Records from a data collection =

----

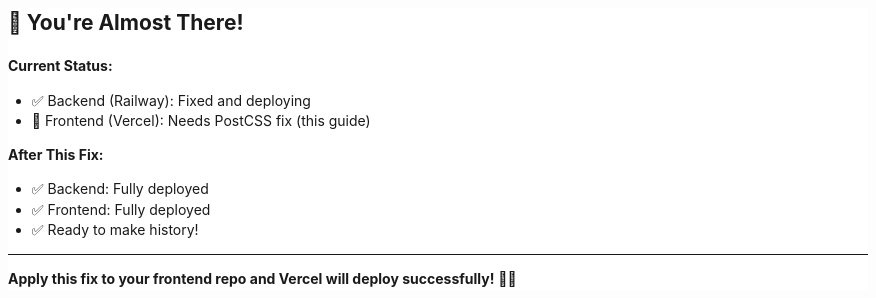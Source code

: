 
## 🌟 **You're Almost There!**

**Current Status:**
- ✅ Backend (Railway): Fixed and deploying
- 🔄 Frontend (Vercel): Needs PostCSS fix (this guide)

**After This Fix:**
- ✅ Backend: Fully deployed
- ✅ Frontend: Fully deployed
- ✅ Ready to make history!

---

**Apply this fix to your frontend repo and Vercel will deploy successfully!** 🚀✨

----

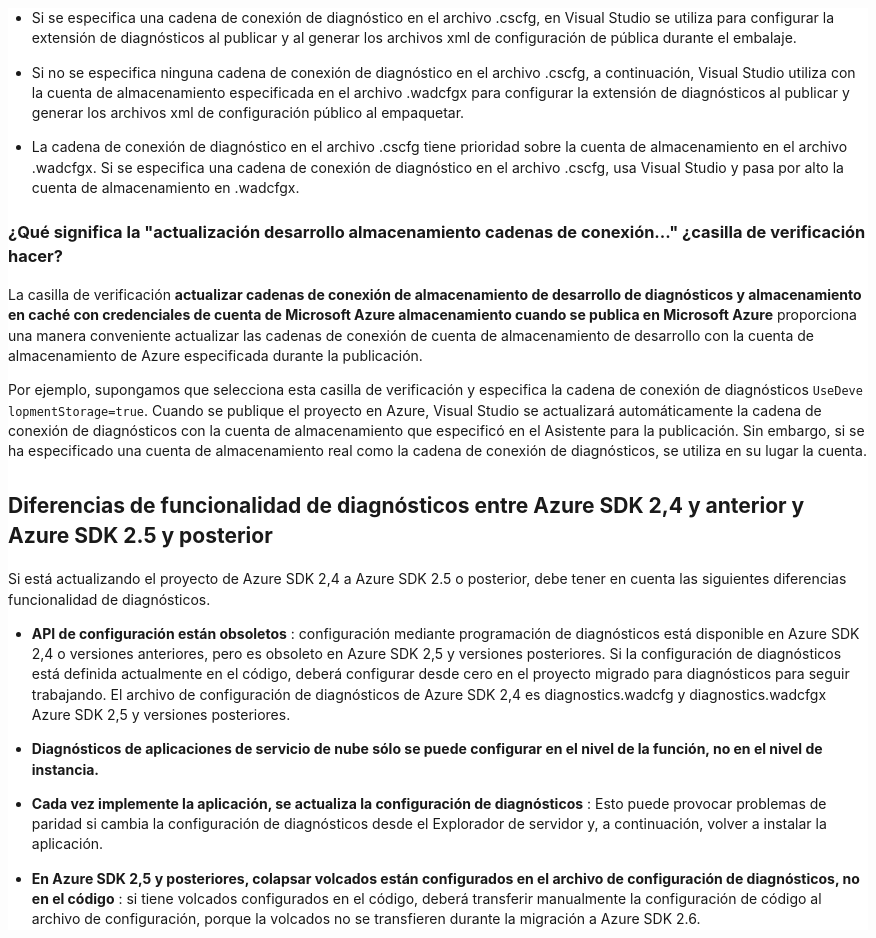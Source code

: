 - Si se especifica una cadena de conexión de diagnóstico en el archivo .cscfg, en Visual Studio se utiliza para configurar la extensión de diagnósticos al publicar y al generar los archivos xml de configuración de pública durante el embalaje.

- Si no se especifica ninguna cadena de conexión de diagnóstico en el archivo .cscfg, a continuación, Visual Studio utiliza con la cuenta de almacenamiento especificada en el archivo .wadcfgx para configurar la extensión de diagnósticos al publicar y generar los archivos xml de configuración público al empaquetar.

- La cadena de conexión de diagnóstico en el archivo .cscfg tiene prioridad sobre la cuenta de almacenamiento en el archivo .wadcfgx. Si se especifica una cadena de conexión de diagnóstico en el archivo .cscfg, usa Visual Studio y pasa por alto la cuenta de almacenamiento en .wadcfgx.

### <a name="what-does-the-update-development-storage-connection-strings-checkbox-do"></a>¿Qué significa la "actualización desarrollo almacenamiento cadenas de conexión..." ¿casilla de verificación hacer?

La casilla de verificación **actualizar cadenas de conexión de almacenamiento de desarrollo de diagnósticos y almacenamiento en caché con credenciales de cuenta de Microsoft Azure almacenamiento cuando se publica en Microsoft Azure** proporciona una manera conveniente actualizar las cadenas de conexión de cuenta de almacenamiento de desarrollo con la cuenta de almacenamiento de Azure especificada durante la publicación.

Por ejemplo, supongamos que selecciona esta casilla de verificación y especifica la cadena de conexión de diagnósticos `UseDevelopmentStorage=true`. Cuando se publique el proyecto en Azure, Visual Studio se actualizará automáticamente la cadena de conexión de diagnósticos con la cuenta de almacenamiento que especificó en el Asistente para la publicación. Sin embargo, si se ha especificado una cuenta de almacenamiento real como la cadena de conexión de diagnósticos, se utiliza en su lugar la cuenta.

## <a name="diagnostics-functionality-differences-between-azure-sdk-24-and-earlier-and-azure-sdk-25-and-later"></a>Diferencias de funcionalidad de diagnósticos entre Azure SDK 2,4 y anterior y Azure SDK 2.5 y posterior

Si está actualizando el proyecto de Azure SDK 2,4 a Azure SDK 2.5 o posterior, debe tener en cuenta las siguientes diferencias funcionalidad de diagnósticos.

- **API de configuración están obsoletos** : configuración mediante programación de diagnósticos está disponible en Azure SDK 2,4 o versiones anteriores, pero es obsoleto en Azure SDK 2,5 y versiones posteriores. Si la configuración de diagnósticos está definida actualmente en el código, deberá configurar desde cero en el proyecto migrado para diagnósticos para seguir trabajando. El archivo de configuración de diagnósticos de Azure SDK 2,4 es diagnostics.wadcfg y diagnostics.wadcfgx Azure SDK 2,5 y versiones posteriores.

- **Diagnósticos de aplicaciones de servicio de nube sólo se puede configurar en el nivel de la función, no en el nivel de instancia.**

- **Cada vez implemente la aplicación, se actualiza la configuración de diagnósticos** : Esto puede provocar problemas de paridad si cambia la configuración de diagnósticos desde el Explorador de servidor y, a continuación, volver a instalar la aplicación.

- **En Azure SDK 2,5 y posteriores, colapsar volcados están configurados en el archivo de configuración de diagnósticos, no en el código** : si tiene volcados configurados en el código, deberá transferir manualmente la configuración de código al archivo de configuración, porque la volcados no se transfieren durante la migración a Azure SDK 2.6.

----

ABOUT THIS EXERCISE =
Look through the lines above and collect those with the word "Backend".

ANSWER SECTION =
- ✅ Backend (Railway): Fixed and deploying
- ✅ Backend: Fully deployed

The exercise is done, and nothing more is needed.